INSTRUCTIONS TO FOLLOW
Images are to be dropped, and the rest of the data reproduced exactly.

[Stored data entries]
^^^^

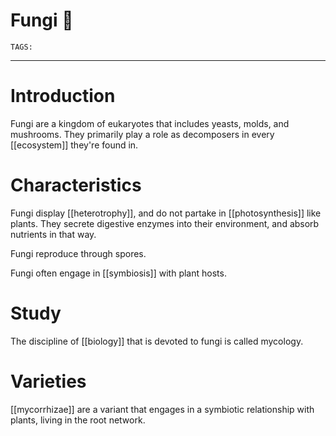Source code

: # Fungi 🍄
`TAGS:` 

---
# Introduction
Fungi are a kingdom of eukaryotes that includes yeasts, molds, and mushrooms. They primarily play a role as decomposers in every [[ecosystem]] they're found in. 

# Characteristics
Fungi display [[heterotrophy]], and do not partake in [[photosynthesis]] like plants. They secrete digestive enzymes into their environment, and absorb nutrients in that way. 

Fungi reproduce through spores. 

Fungi often engage in [[symbiosis]] with plant hosts. 

# Study
The discipline of [[biology]] that is devoted to fungi is called mycology. 

# Varieties
 [[mycorrhizae]] are a variant that engages in a symbiotic relationship with plants, living in the root network. 
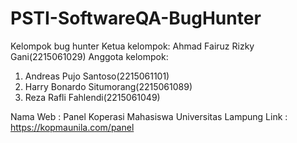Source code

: # PSTI-SoftwareQA-BugHunter

Kelompok bug hunter
Ketua kelompok: Ahmad Fairuz Rizky Gani(2215061029)
Anggota kelompok:
1. Andreas Pujo Santoso(2215061101)
2. ⁠Harry Bonardo Situmorang(2215061089)
3. ⁠Reza Rafli Fahlendi(2215061049)

Nama Web : Panel Koperasi Mahasiswa Universitas Lampung
Link : https://kopmaunila.com/panel
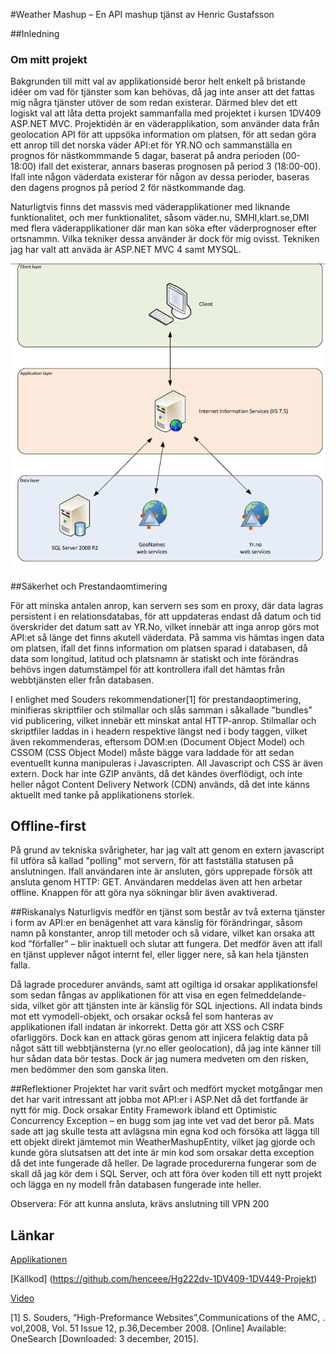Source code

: #Weather Mashup – En API mashup tjänst av Henric Gustafsson

##Inledning
### Om mitt projekt
Bakgrunden till mitt val av applikationsidé beror helt enkelt på bristande idéer om vad för tjänster som kan behövas, då jag inte anser att det fattas mig några tjänster utöver de som redan existerar. Därmed  blev det ett logiskt val att låta detta projekt sammanfalla med projektet i kursen 1DV409 ASP.NET MVC. Projektidén är en väderapplikation, som använder data från geolocation API för att uppsöka information om platsen, för att sedan göra ett anrop till det norska väder API:et för YR.NO och sammanställa en prognos för nästkommmande 5 dagar, baserat på andra perioden (00-18:00) ifall det existerar, annars baseras prognosen på period 3 (18:00-00). Ifall inte någon väderdata existerar för någon av dessa perioder, baseras den dagens prognos på period 2 för nästkommande dag.

Naturligtvis finns det massvis med väderapplikationer med liknande funktionalitet, och mer funktionalitet, såsom väder.nu, SMHI,klart.se,DMI med flera väderapplikationer där man kan söka efter väderprognoser efter ortsnammn. Vilka tekniker dessa använder är dock för mig ovisst.
Tekniken jag har valt att anväda är ASP.NET MVC 4 samt MYSQL.

 !["Application Layers"](https://raw.githubusercontent.com/henceee/Hg222dv-1DV409-1DV449-Projekt/15236a086fa3547da9903f0f238c20108975d8f9/WeatherMashup/ApplicationLayers.png)

##Säkerhet och Prestandaomtimering

För att minska antalen anrop, kan servern ses som en proxy, där data lagras persistent i en relationsdatabas, för att uppdateras endast då datum och tid överskrider det datum satt av YR.No,  vilket innebär att inga anrop görs mot API:et så länge det finns akutell väderdata. På samma vis hämtas ingen data om platsen, ifall det finns information om platsen sparad i databasen, då data som longitud, latitud och platsnamn är statiskt och inte förändras behövs ingen datumstämpel för att kontrollera ifall det hämtas från webbtjänsten eller från databasen. 

I enlighet med Souders rekommendationer[1] för prestandaoptimering, minifieras skriptfiler och stilmallar och slås samman i såkallade ”bundles” vid publicering, vilket innebär ett minskat antal HTTP-anrop. Stilmallar och skriptfiler laddas in i headern respektive längst ned i body taggen, vilket även rekommenderas, eftersom DOM:en (Document Object Model) och CSSOM (CSS Object Model) måste bägge vara laddade för att sedan eventuellt kunna manipuleras i Javascripten. All Javascript och CSS är även extern. Dock har inte GZIP använts, då det kändes överflödigt, och inte heller något Content Delivery Network (CDN) används, då det inte känns aktuellt med tanke på applikationens storlek.

## Offline-first
På grund av tekniska svårigheter, har jag valt att genom en extern javascript fil utföra så kallad "polling" mot servern, för att fastställa statusen på anslutningen. Ifall användaren inte är ansluten, görs upprepade försök att ansluta genom HTTP: GET. Användaren meddelas även att hen arbetar offline. Knappen för att göra nya sökningar blir även avaktiverad. 
 
##Riskanalys
Naturligvis medför en tjänst som består av två externa tjänster i form av API:er en benägenhet att vara känslig för förändringar, såsom namn på konstanter, anrop till metoder och så vidare, vilket kan orsaka att kod ”förfaller” – blir inaktuell och slutar att fungera. Det medför även att ifall en tjänst upplever något internt fel, eller ligger nere, så kan hela tjänsten falla.

Då lagrade procedurer används, samt att ogiltiga id orsakar applikationsfel som sedan fångas av applikationen för att visa en egen felmeddelande-sida, vilket gör att tjänsten inte är känslig för SQL injections. All indata binds mot ett vymodell-objekt, och orsakar också fel som hanteras av applikationen ifall indatan är inkorrekt. Detta gör att XSS och CSRF ofarliggörs. Dock kan en attack göras genom att injicera felaktig data på något sätt till webbtjänsterna (yr.no eller geolocation), då jag inte känner till hur sådan data bör testas. Dock är jag numera medveten om den risken, men bedömmer den som ganska liten.

##Reflektioner
Projektet har varit svårt och medfört mycket motgångar men det har varit intressant att jobba mot API:er i ASP.Net då det fortfande är nytt för mig. Dock orsakar Entity Framework ibland ett Optimistic Concurrency Exception – en bugg som jag inte vet vad det beror på. Mats sade att jag skulle testa att avlägsna min egna kod och försöka att lägga till ett objekt direkt jämtemot min WeatherMashupEntity, vilket jag gjorde och kunde göra slutsatsen att det inte är min kod som orsakar detta exception då det inte fungerade då heller. De lagrade procedurerna fungerar som de skall då jag kör dem i SQL Server, och att föra över koden till ett nytt projekt och lägga en ny modell från databasen fungerade inte heller. 

Observera: För att kunna ansluta, krävs anslutning till VPN 200
## Länkar
[Applikationen](http://172.16.214.1/1dv409/hg222dv)

[Källkod] (https://github.com/henceee/Hg222dv-1DV409-1DV449-Projekt)

[Video](https://youtu.be/yK17HHMSi-c)

[1] S. Souders, “High-Preformance Websites”,Communications of the AMC, . vol,2008, Vol. 51 Issue 12, p.36,December 2008. [Online] Available: OneSearch [Downloaded: 3 december, 2015].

^^^^

OUTPUT FOR THIS EXERCISE
Source code

: # Fungi 🍄
`TAGS:` 

---
# Introduction
Fungi are a kingdom of eukaryotes that includes yeasts, molds, and mushrooms. They primarily play a role as decomposers in every [[ecosystem]] they're found in. 

# Characteristics
Fungi display [[heterotrophy]], and do not partake in [[photosynthesis]] like plants. They secrete digestive enzymes into their environment, and absorb nutrients in that way. 

Fungi reproduce through spores. 

Fungi often engage in [[symbiosis]] with plant hosts. 

# Study
The discipline of [[biology]] that is devoted to fungi is called mycology. 

# Varieties
 [[mycorrhizae]] are a variant that engages in a symbiotic relationship with plants, living in the root network. 
Source code

: # PSTI-SoftwareQA-BugHunter

Kelompok bug hunter
Ketua kelompok: Ahmad Fairuz Rizky Gani(2215061029)
Anggota kelompok:
1. Andreas Pujo Santoso(2215061101)
2. ⁠Harry Bonardo Situmorang(2215061089)
3. ⁠Reza Rafli Fahlendi(2215061049)

Nama Web : Panel Koperasi Mahasiswa Universitas Lampung
Link : https://kopmaunila.com/panel
Source code

: #Weather Mashup – En API mashup tjänst av Henric Gustafsson

##Inledning
### Om mitt projekt
Bakgrunden till mitt val av applikationsidé beror helt enkelt på bristande idéer om vad för tjänster som kan behövas, då jag inte anser att det fattas mig några tjänster utöver de som redan existerar. Därmed  blev det ett logiskt val att låta detta projekt sammanfalla med projektet i kursen 1DV409 ASP.NET MVC. Projektidén är en väderapplikation, som använder data från geolocation API för att uppsöka information om platsen, för att sedan göra ett anrop till det norska väder API:et för YR.NO och sammanställa en prognos för nästkommmande 5 dagar, baserat på andra perioden (00-18:00) ifall det existerar, annars baseras prognosen på period 3 (18:00-00). Ifall inte någon väderdata existerar för någon av dessa perioder, baseras den dagens prognos på period 2 för nästkommande dag.

Naturligtvis finns det massvis med väderapplikationer med liknande funktionalitet, och mer funktionalitet, såsom väder.nu, SMHI,klart.se,DMI med flera väderapplikationer där man kan söka efter väderprognoser efter ortsnammn. Vilka tekniker dessa använder är dock för mig ovisst.
Tekniken jag har valt att anväda är ASP.NET MVC 4 samt MYSQL.

 !["Application Layers"](https://raw.githubusercontent.com/henceee/Hg222dv-1DV409-1DV449-Projekt/15236a086fa3547da9903f0f238c20108975d8f9/WeatherMashup/ApplicationLayers.png)

##Säkerhet och Prestandaomtimering

För att minska antalen anrop, kan servern ses som en proxy, där data lagras persistent i en relationsdatabas, för att uppdateras endast då datum och tid överskrider det datum satt av YR.No,  vilket innebär att inga anrop görs mot API:et så länge det finns akutell väderdata. På samma vis hämtas ingen data om platsen, ifall det finns information om platsen sparad i databasen, då data som longitud, latitud och platsnamn är statiskt och inte förändras behövs ingen datumstämpel för att kontrollera ifall det hämtas från webbtjänsten eller från databasen. 

I enlighet med Souders rekommendationer[1] för prestandaoptimering, minifieras skriptfiler och stilmallar och slås samman i såkallade ”bundles” vid publicering, vilket innebär ett minskat antal HTTP-anrop. Stilmallar och skriptfiler laddas in i headern respektive längst ned i body taggen, vilket även rekommenderas, eftersom DOM:en (Document Object Model) och CSSOM (CSS Object Model) måste bägge vara laddade för att sedan eventuellt kunna manipuleras i Javascripten. All Javascript och CSS är även extern. Dock har inte GZIP använts, då det kändes överflödigt, och inte heller något Content Delivery Network (CDN) används, då det inte känns aktuellt med tanke på applikationens storlek.

## Offline-first
På grund av tekniska svårigheter, har jag valt att genom en extern javascript fil utföra så kallad "polling" mot servern, för att fastställa statusen på anslutningen. Ifall användaren inte är ansluten, görs upprepade försök att ansluta genom HTTP: GET. Användaren meddelas även att hen arbetar offline. Knappen för att göra nya sökningar blir även avaktiverad. 
 
##Riskanalys
Naturligvis medför en tjänst som består av två externa tjänster i form av API:er en benägenhet att vara känslig för förändringar, såsom namn på konstanter, anrop till metoder och så vidare, vilket kan orsaka att kod ”förfaller” – blir inaktuell och slutar att fungera. Det medför även att ifall en tjänst upplever något internt fel, eller ligger nere, så kan hela tjänsten falla.

Då lagrade procedurer används, samt att ogiltiga id orsakar applikationsfel som sedan fångas av applikationen för att visa en egen felmeddelande-sida, vilket gör att tjänsten inte är känslig för SQL injections. All indata binds mot ett vymodell-objekt, och orsakar också fel som hanteras av applikationen ifall indatan är inkorrekt. Detta gör att XSS och CSRF ofarliggörs. Dock kan en attack göras genom att injicera felaktig data på något sätt till webbtjänsterna (yr.no eller geolocation), då jag inte känner till hur sådan data bör testas. Dock är jag numera medveten om den risken, men bedömmer den som ganska liten.

##Reflektioner
Projektet har varit svårt och medfört mycket motgångar men det har varit intressant att jobba mot API:er i ASP.Net då det fortfande är nytt för mig. Dock orsakar Entity Framework ibland ett Optimistic Concurrency Exception – en bugg som jag inte vet vad det beror på. Mats sade att jag skulle testa att avlägsna min egna kod och försöka att lägga till ett objekt direkt jämtemot min WeatherMashupEntity, vilket jag gjorde och kunde göra slutsatsen att det inte är min kod som orsakar detta exception då det inte fungerade då heller. De lagrade procedurerna fungerar som de skall då jag kör dem i SQL Server, och att föra över koden till ett nytt projekt och lägga en ny modell från databasen fungerade inte heller. 

Observera: För att kunna ansluta, krävs anslutning till VPN 200
## Länkar
[Applikationen](http://172.16.214.1/1dv409/hg222dv)

[Källkod] (https://github.com/henceee/Hg222dv-1DV409-1DV449-Projekt)

[Video](https://youtu.be/yK17HHMSi-c)

[1] S. Souders, “High-Preformance Websites”,Communications of the AMC, . vol,2008, Vol. 51 Issue 12, p.36,December 2008. [Online] Available: OneSearch [Downloaded: 3 december, 2015].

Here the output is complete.